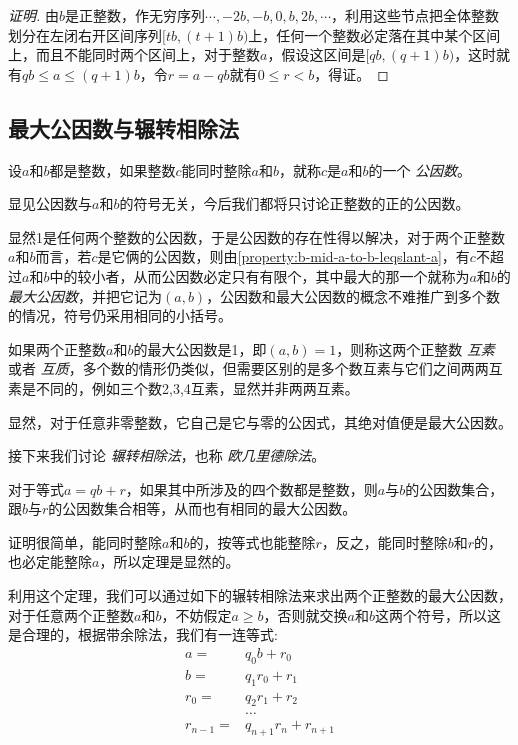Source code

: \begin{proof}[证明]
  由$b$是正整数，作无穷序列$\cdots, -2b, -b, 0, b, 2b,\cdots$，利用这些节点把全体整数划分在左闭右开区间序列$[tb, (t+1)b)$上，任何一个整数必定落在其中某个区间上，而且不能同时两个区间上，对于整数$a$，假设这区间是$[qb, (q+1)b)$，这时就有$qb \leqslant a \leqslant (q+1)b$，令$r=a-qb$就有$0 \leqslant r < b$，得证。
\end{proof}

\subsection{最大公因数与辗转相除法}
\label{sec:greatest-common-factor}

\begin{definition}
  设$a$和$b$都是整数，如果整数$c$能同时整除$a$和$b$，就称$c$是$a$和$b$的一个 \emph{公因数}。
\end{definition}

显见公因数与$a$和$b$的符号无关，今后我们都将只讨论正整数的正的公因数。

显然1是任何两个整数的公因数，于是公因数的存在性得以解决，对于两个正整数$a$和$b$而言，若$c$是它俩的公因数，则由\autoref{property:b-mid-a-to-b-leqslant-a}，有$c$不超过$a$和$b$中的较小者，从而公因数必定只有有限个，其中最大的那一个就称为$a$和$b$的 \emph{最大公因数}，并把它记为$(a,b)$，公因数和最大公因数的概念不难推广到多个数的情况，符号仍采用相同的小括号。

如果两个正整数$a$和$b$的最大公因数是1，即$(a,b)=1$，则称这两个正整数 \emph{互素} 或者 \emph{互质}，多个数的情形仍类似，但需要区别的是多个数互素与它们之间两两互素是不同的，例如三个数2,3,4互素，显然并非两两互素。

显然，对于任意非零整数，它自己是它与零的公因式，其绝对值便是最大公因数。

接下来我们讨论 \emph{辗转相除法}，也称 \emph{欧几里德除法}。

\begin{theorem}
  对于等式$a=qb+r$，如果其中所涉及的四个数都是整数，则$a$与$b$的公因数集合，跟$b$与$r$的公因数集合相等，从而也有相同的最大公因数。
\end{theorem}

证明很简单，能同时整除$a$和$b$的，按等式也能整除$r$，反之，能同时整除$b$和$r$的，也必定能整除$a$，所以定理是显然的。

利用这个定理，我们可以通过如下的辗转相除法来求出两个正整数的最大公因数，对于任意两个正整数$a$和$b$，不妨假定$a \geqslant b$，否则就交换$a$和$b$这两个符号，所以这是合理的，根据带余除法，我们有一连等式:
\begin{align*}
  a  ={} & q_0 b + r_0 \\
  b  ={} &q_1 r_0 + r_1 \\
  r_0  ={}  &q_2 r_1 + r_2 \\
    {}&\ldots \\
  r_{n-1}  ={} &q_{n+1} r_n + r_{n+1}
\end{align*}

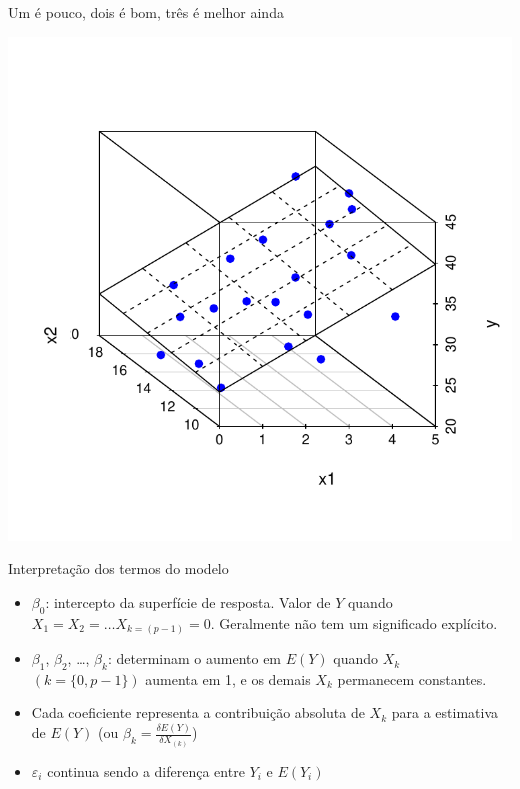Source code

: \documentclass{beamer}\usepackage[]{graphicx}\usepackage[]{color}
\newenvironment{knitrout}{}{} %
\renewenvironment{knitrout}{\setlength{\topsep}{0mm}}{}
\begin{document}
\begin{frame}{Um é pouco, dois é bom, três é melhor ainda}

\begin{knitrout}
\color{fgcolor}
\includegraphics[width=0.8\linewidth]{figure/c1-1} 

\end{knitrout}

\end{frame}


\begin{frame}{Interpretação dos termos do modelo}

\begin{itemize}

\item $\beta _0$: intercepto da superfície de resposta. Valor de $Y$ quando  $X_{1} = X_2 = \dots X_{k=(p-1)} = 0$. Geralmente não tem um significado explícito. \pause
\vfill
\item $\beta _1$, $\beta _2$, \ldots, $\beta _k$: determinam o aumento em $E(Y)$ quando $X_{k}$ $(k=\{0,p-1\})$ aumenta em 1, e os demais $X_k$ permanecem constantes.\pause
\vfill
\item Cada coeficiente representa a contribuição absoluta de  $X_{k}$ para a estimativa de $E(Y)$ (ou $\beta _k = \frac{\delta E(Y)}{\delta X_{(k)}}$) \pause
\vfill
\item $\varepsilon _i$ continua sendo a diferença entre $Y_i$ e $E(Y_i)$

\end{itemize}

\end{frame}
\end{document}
○ ○ ○ ○ ○
**WORK INSTRUCTIONS**
Scan the data above. Return every line with "quando" in it.

**TASK SOLUTION**
\item $\beta _0$: intercepto da superfície de resposta. Valor de $Y$ quando  $X_{1} = X_2 = \dots X_{k=(p-1)} = 0$. Geralmente não tem um significado explícito. \pause
\item $\beta _1$, $\beta _2$, \ldots, $\beta _k$: determinam o aumento em $E(Y)$ quando $X_{k}$ $(k=\{0,p-1\})$ aumenta em 1, e os demais $X_k$ permanecem constantes.\pause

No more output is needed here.